(Dataset records)
◆ ◆ ◆

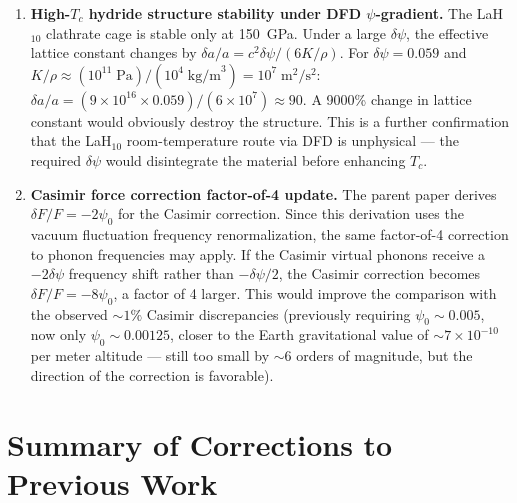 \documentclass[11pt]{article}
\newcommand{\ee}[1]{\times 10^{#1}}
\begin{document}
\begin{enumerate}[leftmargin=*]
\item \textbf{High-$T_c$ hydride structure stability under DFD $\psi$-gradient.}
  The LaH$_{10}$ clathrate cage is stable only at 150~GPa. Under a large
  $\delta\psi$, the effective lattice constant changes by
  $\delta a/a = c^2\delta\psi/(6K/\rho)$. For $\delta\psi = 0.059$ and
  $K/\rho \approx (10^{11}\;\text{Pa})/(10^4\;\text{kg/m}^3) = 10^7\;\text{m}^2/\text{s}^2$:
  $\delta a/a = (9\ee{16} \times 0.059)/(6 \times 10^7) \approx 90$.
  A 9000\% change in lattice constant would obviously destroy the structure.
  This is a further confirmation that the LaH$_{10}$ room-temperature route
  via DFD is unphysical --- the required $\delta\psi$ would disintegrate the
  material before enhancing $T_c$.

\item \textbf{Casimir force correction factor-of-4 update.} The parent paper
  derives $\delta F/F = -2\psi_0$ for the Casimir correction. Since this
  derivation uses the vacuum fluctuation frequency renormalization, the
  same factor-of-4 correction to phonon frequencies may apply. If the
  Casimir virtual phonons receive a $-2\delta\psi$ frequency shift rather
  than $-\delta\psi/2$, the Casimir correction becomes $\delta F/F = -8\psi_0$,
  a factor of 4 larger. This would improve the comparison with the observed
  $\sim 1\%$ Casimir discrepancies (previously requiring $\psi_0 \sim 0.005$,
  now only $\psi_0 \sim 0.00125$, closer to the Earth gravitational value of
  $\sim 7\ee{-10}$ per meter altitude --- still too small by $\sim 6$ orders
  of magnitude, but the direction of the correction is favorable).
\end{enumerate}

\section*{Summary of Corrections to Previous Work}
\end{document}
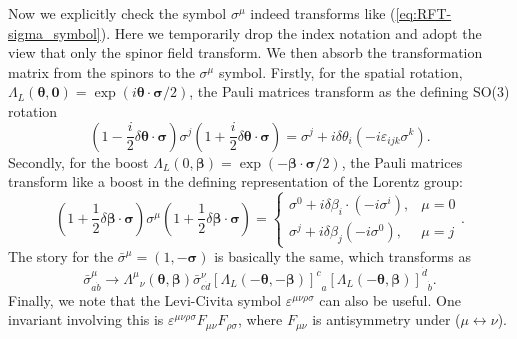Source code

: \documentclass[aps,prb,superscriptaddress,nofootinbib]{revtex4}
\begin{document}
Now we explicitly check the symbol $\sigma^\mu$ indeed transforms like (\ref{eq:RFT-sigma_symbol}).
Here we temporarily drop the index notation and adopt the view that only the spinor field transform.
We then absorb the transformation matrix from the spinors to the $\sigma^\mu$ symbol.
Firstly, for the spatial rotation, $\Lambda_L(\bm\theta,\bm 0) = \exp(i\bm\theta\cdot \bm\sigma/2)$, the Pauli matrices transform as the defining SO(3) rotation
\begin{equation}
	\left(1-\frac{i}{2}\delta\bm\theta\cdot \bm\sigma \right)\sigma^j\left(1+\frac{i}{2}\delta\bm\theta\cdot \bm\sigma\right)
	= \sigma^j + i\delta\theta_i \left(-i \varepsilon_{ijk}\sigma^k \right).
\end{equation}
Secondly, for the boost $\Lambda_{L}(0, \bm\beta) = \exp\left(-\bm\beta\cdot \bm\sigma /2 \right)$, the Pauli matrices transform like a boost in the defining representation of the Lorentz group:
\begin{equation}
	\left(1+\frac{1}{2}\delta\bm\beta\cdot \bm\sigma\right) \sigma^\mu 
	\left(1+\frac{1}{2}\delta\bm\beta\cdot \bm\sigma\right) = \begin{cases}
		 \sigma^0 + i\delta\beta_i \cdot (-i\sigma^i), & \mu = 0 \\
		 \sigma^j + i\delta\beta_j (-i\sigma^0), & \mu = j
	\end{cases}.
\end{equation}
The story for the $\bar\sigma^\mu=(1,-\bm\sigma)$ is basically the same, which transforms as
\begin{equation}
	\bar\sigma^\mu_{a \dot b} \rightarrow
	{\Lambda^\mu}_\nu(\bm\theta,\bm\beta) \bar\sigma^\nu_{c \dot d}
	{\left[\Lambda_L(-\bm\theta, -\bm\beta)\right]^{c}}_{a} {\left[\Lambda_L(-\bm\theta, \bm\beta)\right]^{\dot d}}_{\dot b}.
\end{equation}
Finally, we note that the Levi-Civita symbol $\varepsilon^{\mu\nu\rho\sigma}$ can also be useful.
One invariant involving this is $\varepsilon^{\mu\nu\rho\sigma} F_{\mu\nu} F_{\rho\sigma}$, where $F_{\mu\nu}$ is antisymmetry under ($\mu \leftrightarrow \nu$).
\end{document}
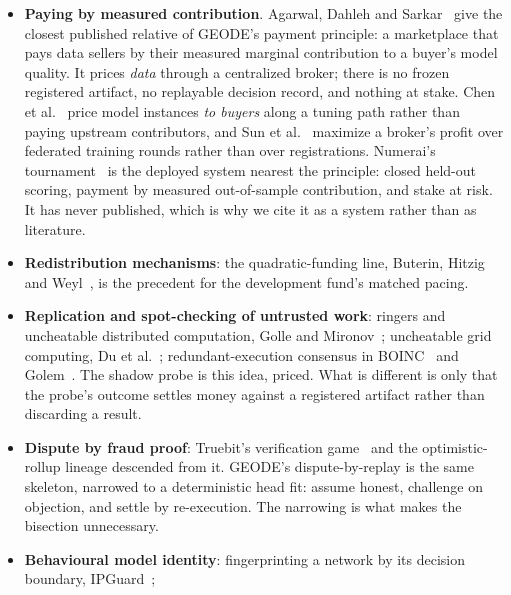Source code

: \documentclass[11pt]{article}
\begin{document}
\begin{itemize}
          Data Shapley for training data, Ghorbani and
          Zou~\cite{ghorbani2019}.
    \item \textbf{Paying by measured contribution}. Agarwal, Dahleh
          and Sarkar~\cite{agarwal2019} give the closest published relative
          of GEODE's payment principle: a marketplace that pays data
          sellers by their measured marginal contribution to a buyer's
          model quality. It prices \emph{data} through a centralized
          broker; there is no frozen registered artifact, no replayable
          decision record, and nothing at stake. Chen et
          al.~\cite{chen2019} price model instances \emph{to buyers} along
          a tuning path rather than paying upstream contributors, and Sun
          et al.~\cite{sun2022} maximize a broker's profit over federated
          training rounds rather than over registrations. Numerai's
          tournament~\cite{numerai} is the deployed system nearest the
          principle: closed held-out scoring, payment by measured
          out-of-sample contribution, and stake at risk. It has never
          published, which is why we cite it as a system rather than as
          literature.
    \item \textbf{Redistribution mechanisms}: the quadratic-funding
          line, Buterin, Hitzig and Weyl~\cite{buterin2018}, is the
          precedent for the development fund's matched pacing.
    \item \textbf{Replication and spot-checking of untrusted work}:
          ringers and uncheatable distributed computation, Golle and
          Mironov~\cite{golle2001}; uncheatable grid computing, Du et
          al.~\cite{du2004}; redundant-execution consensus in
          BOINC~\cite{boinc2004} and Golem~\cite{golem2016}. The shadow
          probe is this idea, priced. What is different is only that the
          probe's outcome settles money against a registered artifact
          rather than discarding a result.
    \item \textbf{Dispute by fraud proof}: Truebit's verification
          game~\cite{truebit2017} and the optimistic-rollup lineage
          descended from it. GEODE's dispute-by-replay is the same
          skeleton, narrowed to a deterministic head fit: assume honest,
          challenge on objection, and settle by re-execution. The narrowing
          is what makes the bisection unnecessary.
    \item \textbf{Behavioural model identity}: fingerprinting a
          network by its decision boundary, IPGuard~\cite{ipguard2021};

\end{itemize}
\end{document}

◆ ◆ ◆

> **Instructions for the task**:
Among the records above, repeat exactly the line with "literature.", the line with "probe's outcome settles", and every line in between, and only those.

> **Task output**:
          literature.
    \item \textbf{Redistribution mechanisms}: the quadratic-funding
          line, Buterin, Hitzig and Weyl~\cite{buterin2018}, is the
          precedent for the development fund's matched pacing.
    \item \textbf{Replication and spot-checking of untrusted work}:
          ringers and uncheatable distributed computation, Golle and
          Mironov~\cite{golle2001}; uncheatable grid computing, Du et
          al.~\cite{du2004}; redundant-execution consensus in
          BOINC~\cite{boinc2004} and Golem~\cite{golem2016}. The shadow
          probe is this idea, priced. What is different is only that the
          probe's outcome settles money against a registered artifact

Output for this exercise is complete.